Connectivity issues with BCM5722 based Nic on Dell T110ii server running 12.04 LTS

Bug #1048817 reported by Jeff Lane 
26
This bug affects 3 people
Affects Status Importance Assigned to Milestone
firmware-nonfree (Debian)
Fix Released
Unknown
linux (Ubuntu)
Won't Fix
Medium
Unassigned

Bug Description

NOTE: I am NOT the requester, I am converting a question from answers.launchpad.net to a bug for the real requester: https://launchpad.net/~robert-grizilo

OS: Ubuntu 12.04 Server LTS x64
HW: Dell PowerEdge T110 ii

Integrated nic BCM5722 has connectivity issues, from time to time stops working, kicks out from running any session (web, ssh... whatever), and sometimes comes back, sometimes not, and in between you can't connect, you can't even ping.

I've tried to disable all bios IPMI features, but the problem didn't go away.
I've tried on all speeds (10/100/1000) using ethtool, but the problem didn't go away.
I've tried disabling various offload features using ethtool, but the problem didn't go away.
I've installed second nic Intel 82579 and is working perfectly on the same network switch and cables.

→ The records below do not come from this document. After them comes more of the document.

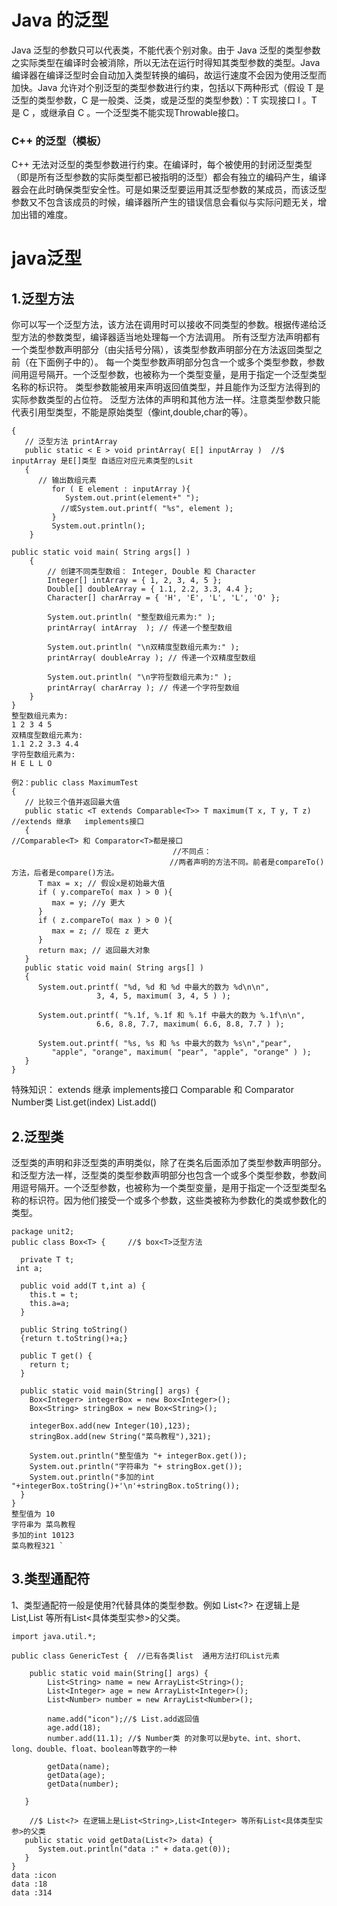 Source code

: # Java 的泛型
Java 泛型的参数只可以代表类，不能代表个别对象。由于 Java 泛型的类型参数之实际类型在编译时会被消除，所以无法在运行时得知其类型参数的类型。Java 编译器在编译泛型时会自动加入类型转换的编码，故运行速度不会因为使用泛型而 加快。Java 允许对个别泛型的类型参数进行约束，包括以下两种形式（假设 T 是泛型的类型参数，C 是一般类、泛类，或是泛型的类型参数）：T 实现接口 I 。T 是 C ，或继承自 C 。一个泛型类不能实现Throwable接口。
### C++ 的泛型（模板）
C++ 无法对泛型的类型参数进行约束。在编译时，每个被使用的封闭泛型类型（即是所有泛型参数的实际类型都已被指明的泛型）都会有独立的编码产生，编译器会在此时确保类型安全性。可是如果泛型要运用其泛型参数的某成员，而该泛型参数又不包含该成员的时候，编译器所产生的错误信息会看似与实际问题无关，增加出错的难度。

# java泛型
## 1.泛型方法   
你可以写一个泛型方法，该方法在调用时可以接收不同类型的参数。根据传递给泛型方法的参数类型，编译器适当地处理每一个方法调用。
所有泛型方法声明都有一个类型参数声明部分（由尖括号分隔），该类型参数声明部分在方法返回类型之前（在下面例子中的<E>）。
每一个类型参数声明部分包含一个或多个类型参数，参数间用逗号隔开。一个泛型参数，也被称为一个类型变量，是用于指定一个泛型类型名称的标识符。
类型参数能被用来声明返回值类型，并且能作为泛型方法得到的实际参数类型的占位符。
泛型方法体的声明和其他方法一样。注意类型参数只能代表引用型类型，不能是原始类型（像int,double,char的等）。

``` 例1：public class GenericMethodTest
{
   // 泛型方法 printArray                         
   public static < E > void printArray( E[] inputArray )  //$ inputArray 是E[]类型 自适应对应元素类型的Lsit
   {
      // 输出数组元素            
         for ( E element : inputArray ){        
            System.out.print(element+" ");
           //或System.out.printf( "%s", element );
         }
         System.out.println();
    } 

public static void main( String args[] )
    {
        // 创建不同类型数组： Integer, Double 和 Character
        Integer[] intArray = { 1, 2, 3, 4, 5 };
        Double[] doubleArray = { 1.1, 2.2, 3.3, 4.4 };
        Character[] charArray = { 'H', 'E', 'L', 'L', 'O' };
 
        System.out.println( "整型数组元素为:" );
        printArray( intArray  ); // 传递一个整型数组
 
        System.out.println( "\n双精度型数组元素为:" );
        printArray( doubleArray ); // 传递一个双精度型数组
 
        System.out.println( "\n字符型数组元素为:" );
        printArray( charArray ); // 传递一个字符型数组
    } 
} 
整型数组元素为:
1 2 3 4 5 
双精度型数组元素为:
1.1 2.2 3.3 4.4 
字符型数组元素为:
H E L L O 

例2：public class MaximumTest
{
   // 比较三个值并返回最大值
   public static <T extends Comparable<T>> T maximum(T x, T y, T z)   //extends 继承   implements接口
   {                                                       //Comparable<T> 和 Comparator<T>都是接口
                                    //不同点：
　                                　//两者声明的方法不同。前者是compareTo()方法，后者是compare()方法。
      T max = x; // 假设x是初始最大值
      if ( y.compareTo( max ) > 0 ){
         max = y; //y 更大
      }
      if ( z.compareTo( max ) > 0 ){
         max = z; // 现在 z 更大           
      }
      return max; // 返回最大对象
   }
   public static void main( String args[] )
   {
      System.out.printf( "%d, %d 和 %d 中最大的数为 %d\n\n",
                   3, 4, 5, maximum( 3, 4, 5 ) );
 
      System.out.printf( "%.1f, %.1f 和 %.1f 中最大的数为 %.1f\n\n",
                   6.6, 8.8, 7.7, maximum( 6.6, 8.8, 7.7 ) );
 
      System.out.printf( "%s, %s 和 %s 中最大的数为 %s\n","pear",
         "apple", "orange", maximum( "pear", "apple", "orange" ) );
   }
}   
```
特殊知识： extends 继承   implements接口   Comparable<T> 和 Comparator<T> Number类   List.get(index)  List.add()   

## 2.泛型类   
泛型类的声明和非泛型类的声明类似，除了在类名后面添加了类型参数声明部分。   
和泛型方法一样，泛型类的类型参数声明部分也包含一个或多个类型参数，参数间用逗号隔开。一个泛型参数，也被称为一个类型变量，是用于指定一个泛型类型名称的标识符。因为他们接受一个或多个参数，这些类被称为参数化的类或参数化的类型。   
```
package unit2;
public class Box<T> {     //$ box<T>泛型方法
   
  private T t;
 int a;
 
  public void add(T t,int a) {             
    this.t = t;
    this.a=a;
  }
 
  public String toString()
  {return t.toString()+a;}
  
  public T get() {
    return t;
  }
 
  public static void main(String[] args) {
    Box<Integer> integerBox = new Box<Integer>();
    Box<String> stringBox = new Box<String>();
 
    integerBox.add(new Integer(10),123);        
    stringBox.add(new String("菜鸟教程"),321);
 
    System.out.println("整型值为 "+ integerBox.get());
    System.out.println("字符串为 "+ stringBox.get());
    System.out.println("多加的int "+integerBox.toString()+'\n'+stringBox.toString());
  }
}
整型值为 10
字符串为 菜鸟教程
多加的int 10123
菜鸟教程321 `
```
## 3.类型通配符
1、类型通配符一般是使用?代替具体的类型参数。例如 List<?> 在逻辑上是List<String>,List<Integer> 等所有List<具体类型实参>的父类。 

```package unit2;
import java.util.*;
 
public class GenericTest {  //已有各类list  通用方法打印List元素
     
    public static void main(String[] args) {
        List<String> name = new ArrayList<String>();
        List<Integer> age = new ArrayList<Integer>();
        List<Number> number = new ArrayList<Number>();
        
        name.add("icon");//$ List.add返回值
        age.add(18);
        number.add(11.1); //$ Number类 的对象可以是byte、int、short、long、double、float、boolean等数字的一种
 
        getData(name);
        getData(age);
        getData(number);
       
   }
    
    //$ List<?> 在逻辑上是List<String>,List<Integer> 等所有List<具体类型实参>的父类
   public static void getData(List<?> data) {  
      System.out.println("data :" + data.get(0));
   }
}
data :icon
data :18
data :314
```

After every reboot the bcm5722 is working but then again after fiew minutes behave strange (the LED are showing correct states) and no connectivity.
The server is brand new so I think is not a hardware issue.

Jeff Lane  (bladernr)
affects: ubuntu-certification → linux (Ubuntu)
Revision history for this message
Brad Figg (brad-figg) wrote : Missing required logs.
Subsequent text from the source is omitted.